Fantastic , highly recommend!
Better than Hamnet
4.5 stars
The author is British (Northern Irish, in fact). This is her 9th (I think) novel. She’s also published a best selling memoir. Her writing has received considerable critical praise and won a number of awards, most notably the 2020 Women’s Prize for Fiction for her last effort, Hamnet, a historical speculation about the origin of Shakespeare’s greatest play. (The bard had a son of that name who died of plague. The spellings Hamlet and Hamnet were interchangeable in the 16th century.)
The author takes us to the 16th century again. Tuscany this time. Florence rather than Stratford on Avon. The focus is Lucrezia, the fifth child, and third daughter, of Cosimo di Medici, the Duke of Florence, later Grand Duke of Tuscany.
The Medici family was bigger than big in Florence back in the day. Little Lucrezia’s great-great, or possibly great-great-great-grandaddy, was Lorenzo the Magnificent. Michelangelo and Botticelli would have been road kill without him. (Check them all out on Wikipedia)
Little Lucrezia (1545-1561) was married off by her father at 13 to the intended of her elder sister Maria, who had died in precipitate fashion after betrothal of an infectious illness that probably wasn’t plague but still nasty.

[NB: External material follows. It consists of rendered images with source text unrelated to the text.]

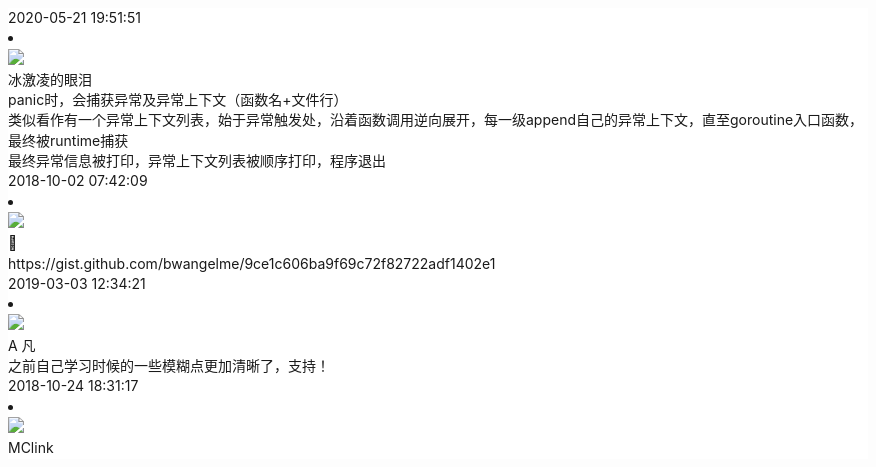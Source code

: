   </div>
  <div class="_3klNVc4Z_0">
    <div class="_3Hkula0k_0">2020-05-21 19:51:51</div>
  </div>
</div>
</div>
</li>
<li>
<div class="_2sjJGcOH_0"><img src="https://static001.geekbang.org/account/avatar/00/10/99/c9/a7c77746.jpg"
  class="_3FLYR4bF_0">
<div class="_36ChpWj4_0">
  <div class="_2zFoi7sd_0"><span>冰激凌的眼泪</span>
  </div>
  <div class="_2_QraFYR_0">panic时，会捕获异常及异常上下文（函数名+文件行）<br>类似看作有一个异常上下文列表，始于异常触发处，沿着函数调用逆向展开，每一级append自己的异常上下文，直至goroutine入口函数，最终被runtime捕获<br>最终异常信息被打印，异常上下文列表被顺序打印，程序退出</div>
  <div class="_10o3OAxT_0">
    
  </div>
  <div class="_3klNVc4Z_0">
    <div class="_3Hkula0k_0">2018-10-02 07:42:09</div>
  </div>
</div>
</div>
</li>
<li>
<div class="_2sjJGcOH_0"><img src="https://static001.geekbang.org/account/avatar/00/0f/ea/80/8759e4c1.jpg"
  class="_3FLYR4bF_0">
<div class="_36ChpWj4_0">
  <div class="_2zFoi7sd_0"><span>🐻</span>
  </div>
  <div class="_2_QraFYR_0">https:&#47;&#47;gist.github.com&#47;bwangelme&#47;9ce1c606ba9f69c72f82722adf1402e1</div>
  <div class="_10o3OAxT_0">
    
  </div>
  <div class="_3klNVc4Z_0">
    <div class="_3Hkula0k_0">2019-03-03 12:34:21</div>
  </div>
</div>
</div>
</li>
<li>
<div class="_2sjJGcOH_0"><img src="https://static001.geekbang.org/account/avatar/00/12/45/31/53910b61.jpg"
  class="_3FLYR4bF_0">
<div class="_36ChpWj4_0">
  <div class="_2zFoi7sd_0"><span>A 凡</span>
  </div>
  <div class="_2_QraFYR_0">之前自己学习时候的一些模糊点更加清晰了，支持！</div>
  <div class="_10o3OAxT_0">
    
  </div>
  <div class="_3klNVc4Z_0">
    <div class="_3Hkula0k_0">2018-10-24 18:31:17</div>
  </div>
</div>
</div>
</li>
<li>
<div class="_2sjJGcOH_0"><img src="https://static001.geekbang.org/account/avatar/00/15/e8/55/92f82281.jpg"
  class="_3FLYR4bF_0">
<div class="_36ChpWj4_0">
  <div class="_2zFoi7sd_0"><span>MClink</span>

Our gal’s brief time (1558–1561) as Duchess of Ferrara, Modena and Reggio was not happy by all reports, including Ms O’Farrell’s fictionalisation. Officially, she died of tuberculosis. It was widely rumoured at the time that her husband poisoned her, or had her poisoned. Those rumours persisted. In 1842, the English poet Robert Browning wrote of them in verse in "My Last Duchess.”
Ms O’Farrell paints a wonderful picture of the time and place, the wealth and power, the rich and powerful acquaintances, the artists, and the role of women (hint: male heir required urgently). The prose is lush, and the ending suitably suspenseful.